WHAT TO WORK ON –
The whole listing below must be printed again exactly, images excluded.

EXTRACTED INFORMATION –
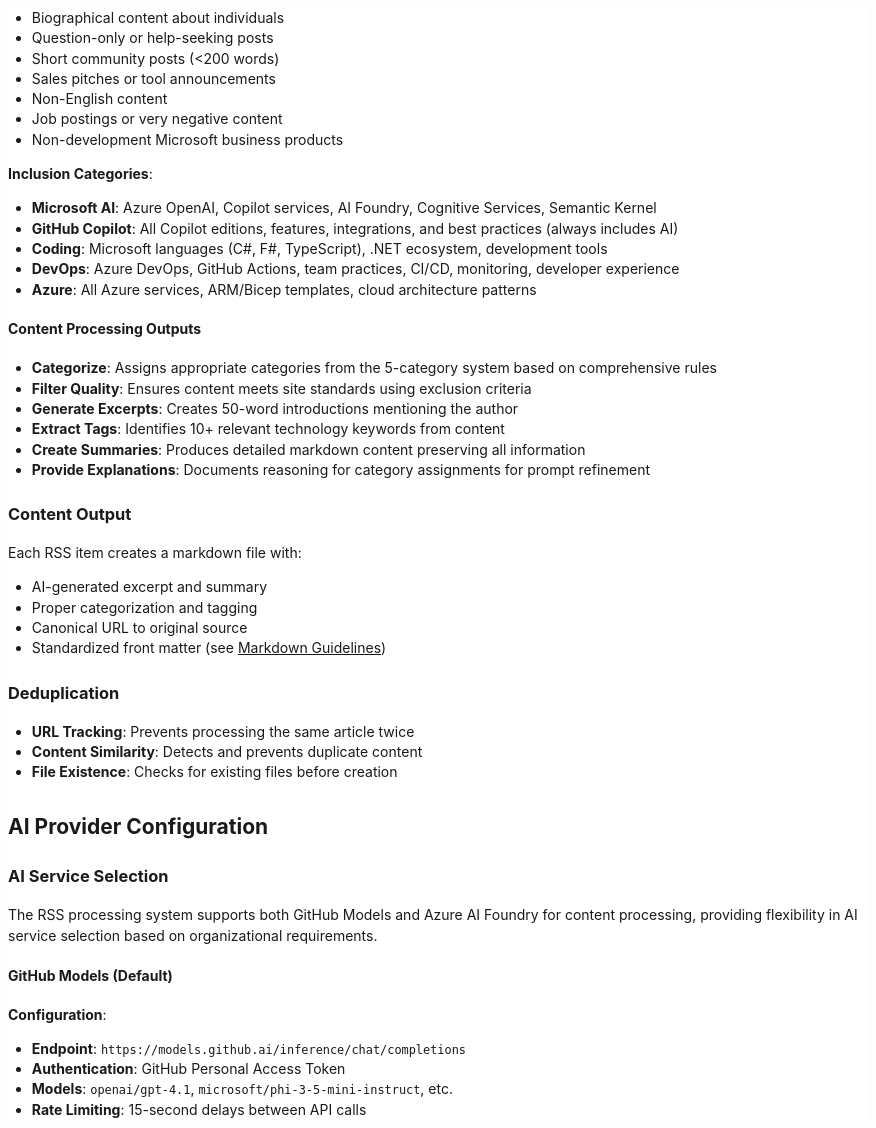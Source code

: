 - Biographical content about individuals
- Question-only or help-seeking posts
- Short community posts (<200 words)
- Sales pitches or tool announcements
- Non-English content
- Job postings or very negative content
- Non-development Microsoft business products

**Inclusion Categories**:

- **Microsoft AI**: Azure OpenAI, Copilot services, AI Foundry, Cognitive Services, Semantic Kernel
- **GitHub Copilot**: All Copilot editions, features, integrations, and best practices (always includes AI)
- **Coding**: Microsoft languages (C#, F#, TypeScript), .NET ecosystem, development tools
- **DevOps**: Azure DevOps, GitHub Actions, team practices, CI/CD, monitoring, developer experience
- **Azure**: All Azure services, ARM/Bicep templates, cloud architecture patterns

#### **Content Processing Outputs**

- **Categorize**: Assigns appropriate categories from the 5-category system based on comprehensive rules
- **Filter Quality**: Ensures content meets site standards using exclusion criteria
- **Generate Excerpts**: Creates 50-word introductions mentioning the author
- **Extract Tags**: Identifies 10+ relevant technology keywords from content
- **Create Summaries**: Produces detailed markdown content preserving all information
- **Provide Explanations**: Documents reasoning for category assignments for prompt refinement

### Content Output

Each RSS item creates a markdown file with:

- AI-generated excerpt and summary
- Proper categorization and tagging
- Canonical URL to original source
- Standardized front matter (see [Markdown Guidelines](markdown-guidelines.md))

### Deduplication

- **URL Tracking**: Prevents processing the same article twice
- **Content Similarity**: Detects and prevents duplicate content
- **File Existence**: Checks for existing files before creation

## AI Provider Configuration

### AI Service Selection

The RSS processing system supports both GitHub Models and Azure AI Foundry for content processing, providing flexibility in AI service selection based on organizational requirements.

#### GitHub Models (Default)

**Configuration**:

- **Endpoint**: `https://models.github.ai/inference/chat/completions`
- **Authentication**: GitHub Personal Access Token
- **Models**: `openai/gpt-4.1`, `microsoft/phi-3-5-mini-instruct`, etc.
- **Rate Limiting**: 15-second delays between API calls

ANSWER TO THIS EXERCISE –
Source code

: - Biographical content about individuals
- Question-only or help-seeking posts
- Short community posts (<200 words)
- Sales pitches or tool announcements
- Non-English content
- Job postings or very negative content
- Non-development Microsoft business products

**Inclusion Categories**:

- **Microsoft AI**: Azure OpenAI, Copilot services, AI Foundry, Cognitive Services, Semantic Kernel
- **GitHub Copilot**: All Copilot editions, features, integrations, and best practices (always includes AI)
- **Coding**: Microsoft languages (C#, F#, TypeScript), .NET ecosystem, development tools
- **DevOps**: Azure DevOps, GitHub Actions, team practices, CI/CD, monitoring, developer experience
- **Azure**: All Azure services, ARM/Bicep templates, cloud architecture patterns

#### **Content Processing Outputs**

- **Categorize**: Assigns appropriate categories from the 5-category system based on comprehensive rules
- **Filter Quality**: Ensures content meets site standards using exclusion criteria
- **Generate Excerpts**: Creates 50-word introductions mentioning the author
- **Extract Tags**: Identifies 10+ relevant technology keywords from content
- **Create Summaries**: Produces detailed markdown content preserving all information
- **Provide Explanations**: Documents reasoning for category assignments for prompt refinement

### Content Output

Each RSS item creates a markdown file with:

- AI-generated excerpt and summary
- Proper categorization and tagging
- Canonical URL to original source
- Standardized front matter (see [Markdown Guidelines](markdown-guidelines.md))

### Deduplication

- **URL Tracking**: Prevents processing the same article twice
- **Content Similarity**: Detects and prevents duplicate content
- **File Existence**: Checks for existing files before creation

## AI Provider Configuration

### AI Service Selection

The RSS processing system supports both GitHub Models and Azure AI Foundry for content processing, providing flexibility in AI service selection based on organizational requirements.

#### GitHub Models (Default)

**Configuration**:

- **Endpoint**: `https://models.github.ai/inference/chat/completions`
- **Authentication**: GitHub Personal Access Token
- **Models**: `openai/gpt-4.1`, `microsoft/phi-3-5-mini-instruct`, etc.
- **Rate Limiting**: 15-second delays between API calls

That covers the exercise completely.